The PRP Survival Guide is a repository of experiences and insights shared by PRP patients and their caregivers. Collectively, the PRP community possesses a wealth of practical knowledge about pityriasis rubra pilaris. We need to harvest that knowledge for those in need of enlightenment.

Share what you have learned about PRP as a patient or caregiver. Share what you have been told by your dermatologist? Share articles  you feel might be worth reading or websites worth visiting. Whenever you have information to share, please send your “sharings” via “Leave a Reply” at the end of this webpage.

The following message was posted to the PRP Facebook Support Group on August 30, 2015. Members may access the unedited post.

Doop M — Rutland, VT

Six weeks ago when I came down with PRP, I was worried if I would be able to keep swimming. Now that most of my body is affected, the public chlorinated pool is out because of the chlorine irritating my already irritated skin. I have found open water swimming to be fine.
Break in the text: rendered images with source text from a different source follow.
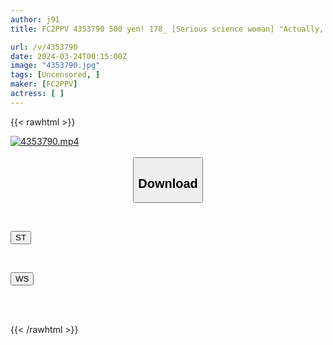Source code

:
 ```yaml
---
author: j91
title: FC2PPV 4353790 500 yen! 178_ [Serious science woman] "Actually, I'm a masochist." Actually, I'm a sullen and lewd person ♪ She looks like she's sloppy, but she's sexy and has a hot, ahegao-like double piece! Mouth ejaculation & cleaning blowjob ♪ 20 year old JD Saya [Overseas version]

url: /v/4353790
date: 2024-03-24T00:15:00Z
image: "4353790.jpg"
tags: [Uncensored, ]
maker: [FC2PPV]
actress: [ ]
---
```



{{< rawhtml >}}

<div class="video" data-videoid="aoadbZddPRixvYk">
    <a href="javascript:;">
        <img src="/v/4353790/4353790.jpg" width="WIDTH" height="HEIGHT" alt="4353790.mp4" loading="lazy">
    </a>
</div>

<script type="text/javascript" src="https://j91.asia/asset/on-demand-st.js"></script>

<br>
  <link rel="stylesheet" href="https://j91.asia/asset/bs5.css">
  
  <center>
  <button class="btn btn-primary" type="button" data-bs-toggle="collapse" data-bs-target=".multi-collapse" aria-expanded="false" aria-controls="multiCollapseExample1 multiCollapseExample2"><h2>Download</h2></button></center>
</p>
<div class="row">
  <div class="col">
    <div class="collapse multi-collapse" id="multiCollapseExample1">
      <div class="card card-body">
	      	      <br>
<div class="buttons">  
<p><a href="https://streamtape.to/v/aoadbZddPRixvYk" target="_blank"><button class="btn-hover color-3"><i class="fa fa-download"></i> ST</button></a></p></div>
    </div>
  </div>
</div>
  <div class="col">
    <div class="collapse multi-collapse" id="multiCollapseExample2">
      <div class="card card-body">
	      <br>
<div class="buttons">
<p><a href="https://wolfstream.tv/xi1wpjugrntu" target="_blank"><button class="btn-hover color-8"><i class="fa fa-download"></i> WS</button></a></p></div>
<br><br>
      </div>
    </div>
  </div>
</div>

{{< /rawhtml >}}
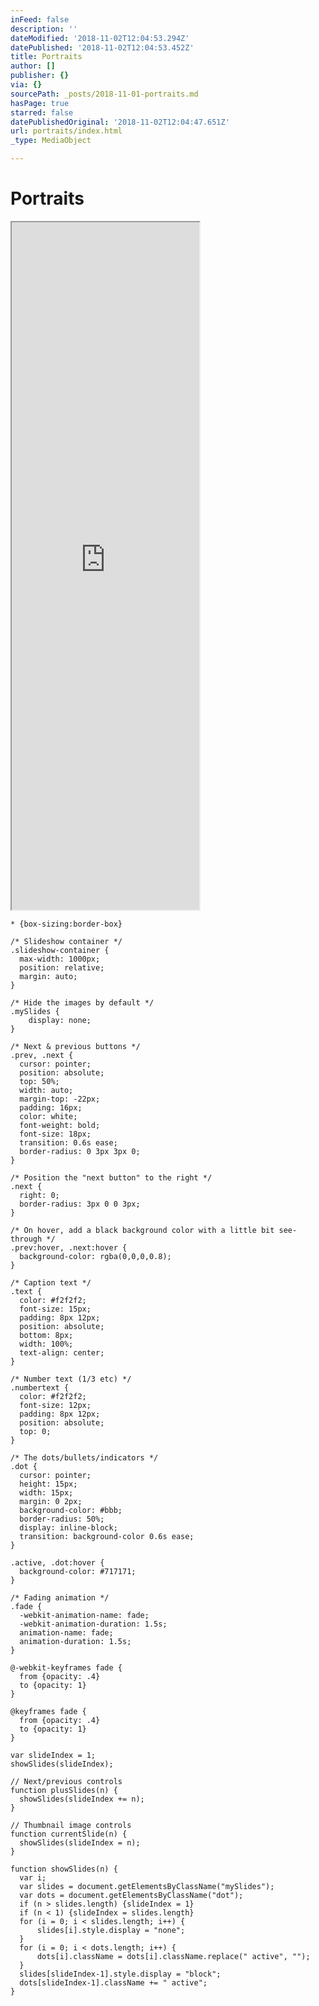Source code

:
 ```yaml
---
inFeed: false
description: ''
dateModified: '2018-11-02T12:04:53.294Z'
datePublished: '2018-11-02T12:04:53.452Z'
title: Portraits
author: []
publisher: {}
via: {}
sourcePath: _posts/2018-11-01-portraits.md
hasPage: true
starred: false
datePublishedOriginal: '2018-11-02T12:04:47.651Z'
url: portraits/index.html
_type: MediaObject

---
```

# Portraits

<iframe src="https://the-grid.github.io/ed-userhtml/?g=eJytV9ty2zYQfedXbOlpR05E6mI7TXWbtG7aaR6SzDTTTqfTB5CERFQgwAFAW6pHH9Tv6I91caFEK0oap5bGFgXs2d1zsMBCsy--f3P97re3L6E0FV9EM_cxKykp8EtFDQFBKjqPbxi9raUyMeRSGCrMPL5lhSnnBb1hOU3clz4wwQwjPNE54XQ-itGJNltOF9ETuMvkJtHsLyZWE8ikKqhKcGgXZbLYwt0S_SZLUjG-ncAvVBVEkD5oInSiqWLLKVRErZiYDHdRWm1_5qygGu4KpmtOECKkoLuIVSu4u6HKMMwgIZytxAQqVhScTndRNHgCHljKW8eEMEEVPBlEqW7Hk8P4XQQYdePZTWA0HA7rzRQHa6mRqETfinJi2A2dOlOXIJDGyGnkw72mGwNfQa1QJ9loyBpjpNAupB3sQyqsiQ2VN0pLNUHvDDVW9wORTEveGBfIyHoCV8Mv7XPIzcdEACkKp_DomU_VJ5U4SDIe-8FcchvotmTeoRP_lrJVaeza8GI_iAtG0dlzjzMK1yMkNEyfaaBEOwdhPRUpWKNxDi7qjfsbtkK8DUzAlBRix9lrESMdN6hseCfMXhHlMxqeCOGc-0BtiDcCSomL3wcUAQhknORryPDfSslGFJ42KmZKnOXMGE4hYwY0pYkp0WZV7hdmEly5ZPwXl9LBXRJUVKuM9IZ9906fn7fZXJPa87VkrFezX2ePO1uO7ftY6qtQYu1CovQwGh_XXbccMok6Vs6yUxFYra5AbNh2J-TUF1aozabKkJXLqzcaXAA1-blfADfziQmPH5ywK8Z9ZbzDtS-k0YOs4ZziJxMFbl8jld8mOPeh7VGGkm1Fa6lfdWvflmNI5_3FO8uy7ER1hc21P12Y4HgiJBmX-fp4Ixw77e4MZJiS3B4QWElI5KOFdPb1yL5bXX4gVk8gglXEVZIVY0kK6uC4XbM1w5VtpxN7Uk_AGkxPzheNIj7jUXqlrc2HsB_GYGYvWs9rul0qxGnYJ7VUsoI7WZOcGVQtvdyBW-7O2GjnnPwfsN_quiJYLgp0rigVug8FxSdU3Re0LU6r2IuKFoyAFHwbTJFeAb3OuX5hj_Vzl0P3TO6HHdut9VG9sSnMBqGtzQahV9omtoiiWcFuIOdE63l8oqPERyb7PmZFwEmA7uxhF8aLEQzgcjbAWWdl-5xW-Twujan1ZDCoS8Y5q_-UpdBSpFKt0mY9wCZaNUqRLVFmYPu3Igw32K9om756-2MMjkbo5RN7YryXhA9vESF6-PhMHuPH5PGKiH_-fhgRB3kUJhePyeRbUSh6C67xYcVfK6nx3mOYyUukhgX7MJb_6e5RFLh8VAUMW9ttCteNLvHE0Q9kfAw_Zkhae7vDY7TMOcvX-JU32hPuJaPzePHVGUb55nI6G5BFB2WlPI06gK48qI05y1QrbWDRacW-E3syuiaijYM9ohMGW55CQxfJBcKDB40X8ADY-PNgF13YXkU8QVltFtENwYPX2v0kCrqBOWDXskdd0OQwhdehaNmI3DWwjmrCn7cnMfB0DsLfo_bQe7l9FPw-tmMXkDZ9Ng0P_pxGXCHzpsIg6Yqal5zaR_3d9tpK9RpbVW-_NeLzFmvvLZ-CtEI7EFtCT8AiBE05FStTYlL3xdwBvvbWMxgdW9yD79yFTEGP4cxwCgwR9wxw6OlTz9y-_Nzv7I_U1WUabjkIju2vqHjqYp_yaume9mlnrMe85exUORpLFcVAOeoB_lIU9yH2uthoIa8D0WR0IkV3Bws5ugj37Q8JYBXt40x90w7Vi4--X2P7tj944V8XxOMQ" height="1100" style=""></iframe>

    * {box-sizing:border-box}
    
    /* Slideshow container */
    .slideshow-container {
      max-width: 1000px;
      position: relative;
      margin: auto;
    }
    
    /* Hide the images by default */
    .mySlides {
        display: none;
    }
    
    /* Next & previous buttons */
    .prev, .next {
      cursor: pointer;
      position: absolute;
      top: 50%;
      width: auto;
      margin-top: -22px;
      padding: 16px;
      color: white;
      font-weight: bold;
      font-size: 18px;
      transition: 0.6s ease;
      border-radius: 0 3px 3px 0;
    }
    
    /* Position the "next button" to the right */
    .next {
      right: 0;
      border-radius: 3px 0 0 3px;
    }
    
    /* On hover, add a black background color with a little bit see-through */
    .prev:hover, .next:hover {
      background-color: rgba(0,0,0,0.8);
    }
    
    /* Caption text */
    .text {
      color: #f2f2f2;
      font-size: 15px;
      padding: 8px 12px;
      position: absolute;
      bottom: 8px;
      width: 100%;
      text-align: center;
    }
    
    /* Number text (1/3 etc) */
    .numbertext {
      color: #f2f2f2;
      font-size: 12px;
      padding: 8px 12px;
      position: absolute;
      top: 0;
    }
    
    /* The dots/bullets/indicators */
    .dot {
      cursor: pointer;
      height: 15px;
      width: 15px;
      margin: 0 2px;
      background-color: #bbb;
      border-radius: 50%;
      display: inline-block;
      transition: background-color 0.6s ease;
    }
    
    .active, .dot:hover {
      background-color: #717171;
    }
    
    /* Fading animation */
    .fade {
      -webkit-animation-name: fade;
      -webkit-animation-duration: 1.5s;
      animation-name: fade;
      animation-duration: 1.5s;
    }
    
    @-webkit-keyframes fade {
      from {opacity: .4} 
      to {opacity: 1}
    }
    
    @keyframes fade {
      from {opacity: .4} 
      to {opacity: 1}
    }

    var slideIndex = 1;
    showSlides(slideIndex);
    
    // Next/previous controls
    function plusSlides(n) {
      showSlides(slideIndex += n);
    }
    
    // Thumbnail image controls
    function currentSlide(n) {
      showSlides(slideIndex = n);
    }
    
    function showSlides(n) {
      var i;
      var slides = document.getElementsByClassName("mySlides");
      var dots = document.getElementsByClassName("dot");
      if (n > slides.length) {slideIndex = 1} 
      if (n < 1) {slideIndex = slides.length}
      for (i = 0; i < slides.length; i++) {
          slides[i].style.display = "none"; 
      }
      for (i = 0; i < dots.length; i++) {
          dots[i].className = dots[i].className.replace(" active", "");
      }
      slides[slideIndex-1].style.display = "block"; 
      dots[slideIndex-1].className += " active";
    }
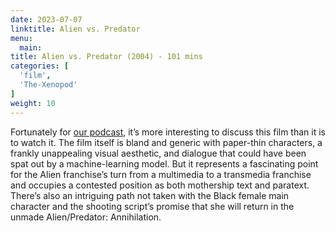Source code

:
 ```yaml
---
date: 2023-07-07
linktitle: Alien vs. Predator
menu:
  main:
title: Alien vs. Predator (2004) - 101 mins
categories: [
  'film',
  'The-Xenopod'
]
weight: 10
---
```


Fortunately for [our podcast](https://takeonecinema.net/thexenopod/), it’s more interesting to discuss this film than it is to watch it. The film itself is bland and generic with paper-thin characters, a frankly unappealing visual aesthetic, and dialogue that could have been spat out by a machine-learning model. But it represents a fascinating point for the Alien franchise’s turn from a multimedia to a transmedia franchise and occupies a contested position as both mothership text and paratext. There’s also an intriguing path not taken with the Black female main character and the shooting script’s promise that she will return in the unmade Alien/Predator: Annihilation.
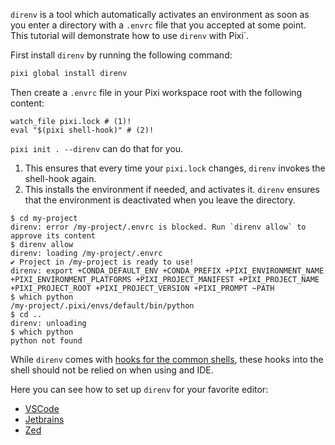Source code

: 
`direnv` is a tool which automatically activates an environment as soon as you enter a directory with a `.envrc` file that you accepted at some point.
This tutorial will demonstrate how to use `direnv` with Pixi`.

First install `direnv` by running the following command:

```bash
pixi global install direnv
```

Then create a `.envrc` file in your Pixi workspace root with the following content:

```shell title=".envrc"
watch_file pixi.lock # (1)!
eval "$(pixi shell-hook)" # (2)!
```

`pixi init . --direnv` can do that for you.

1. This ensures that every time your `pixi.lock` changes, `direnv` invokes the shell-hook again.
2. This installs the environment if needed, and activates it. `direnv` ensures that the environment is deactivated when you leave the directory.

```shell
$ cd my-project
direnv: error /my-project/.envrc is blocked. Run `direnv allow` to approve its content
$ direnv allow
direnv: loading /my-project/.envrc
✔ Project in /my-project is ready to use!
direnv: export +CONDA_DEFAULT_ENV +CONDA_PREFIX +PIXI_ENVIRONMENT_NAME +PIXI_ENVIRONMENT_PLATFORMS +PIXI_PROJECT_MANIFEST +PIXI_PROJECT_NAME +PIXI_PROJECT_ROOT +PIXI_PROJECT_VERSION +PIXI_PROMPT ~PATH
$ which python
/my-project/.pixi/envs/default/bin/python
$ cd ..
direnv: unloading
$ which python
python not found
```

While `direnv` comes with [hooks for the common shells](https://direnv.net/docs/hook.html),
these hooks into the shell should not be relied on when using and IDE.

Here you can see how to set up `direnv` for your favorite editor:

- [VSCode](../editor/vscode.md#direnv-extension)
- [Jetbrains](../editor/jetbrains.md#direnv)
- [Zed](../editor/zed.md)
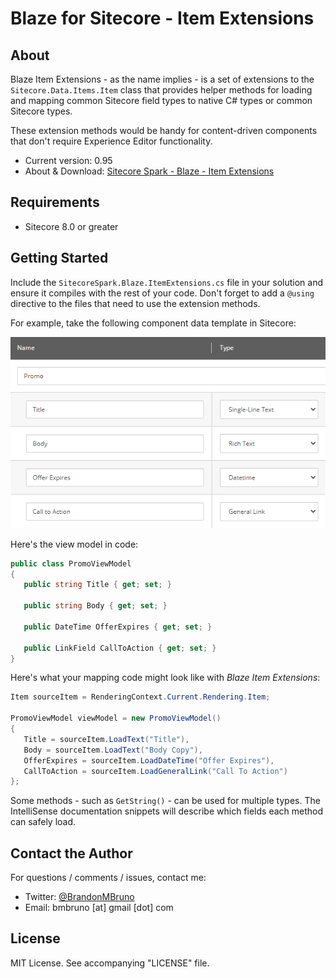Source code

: # Blaze for Sitecore - Item Extensions

## About

Blaze Item Extensions - as the name implies - is a set of extensions to the `Sitecore.Data.Items.Item` class that provides helper methods for loading and mapping common Sitecore field types to native C# types or common Sitecore types.

These extension methods would be handy for content-driven components that don't require Experience Editor functionality.

* Current version: 0.95
* About & Download: [Sitecore Spark - Blaze - Item Extensions](https://github.com/bmbruno/SitecoreSpark.Blaze.ItemExtensions)

## Requirements

* Sitecore 8.0 or greater

## Getting Started

Include the `SitecoreSpark.Blaze.ItemExtensions.cs` file in your solution and ensure it compiles with the rest of your code. Don't forget to add a `@using` directive to the files that need to use the extension methods.

For example, take the following component data template in Sitecore:

![Image of component data template.](/images/template.png)

Here's the view model in code:

``` csharp
public class PromoViewModel
{
   public string Title { get; set; }

   public string Body { get; set; }

   public DateTime OfferExpires { get; set; }

   public LinkField CallToAction { get; set; }
}
```

Here's what your mapping code might look like with _Blaze Item Extensions_:

``` csharp
Item sourceItem = RenderingContext.Current.Rendering.Item;

PromoViewModel viewModel = new PromoViewModel()
{
   Title = sourceItem.LoadText("Title"),
   Body = sourceItem.LoadText("Body Copy"),
   OfferExpires = sourceItem.LoadDateTime("Offer Expires"),
   CallToAction = sourceItem.LoadGeneralLink("Call To Action")
};
```

Some methods - such as `GetString()` - can be used for multiple types. The IntelliSense documentation snippets will describe which fields each method can safely load.

## Contact the Author

For questions / comments / issues, contact me:
* Twitter: [@BrandonMBruno](https://www.twitter.com/BrandonMBruno)
* Email: bmbruno [at] gmail [dot] com
 
## License

MIT License. See accompanying "LICENSE" file.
I wear a bright “rash guard” shirt, neon cap and pull an orange flotation device to have visibility for boaters. I apply coconut oil and Vaseline to my skin upon exiting the water.

The past few times I have gone swimming, I have thought about what one person recently stated on this PRP Facebook Support Group page:

“I have PRP, but PRP doesn’t have me.”.

Those are inspiring words for us as we try to live normal lives. the best we can, under the circumstances of our skin disease.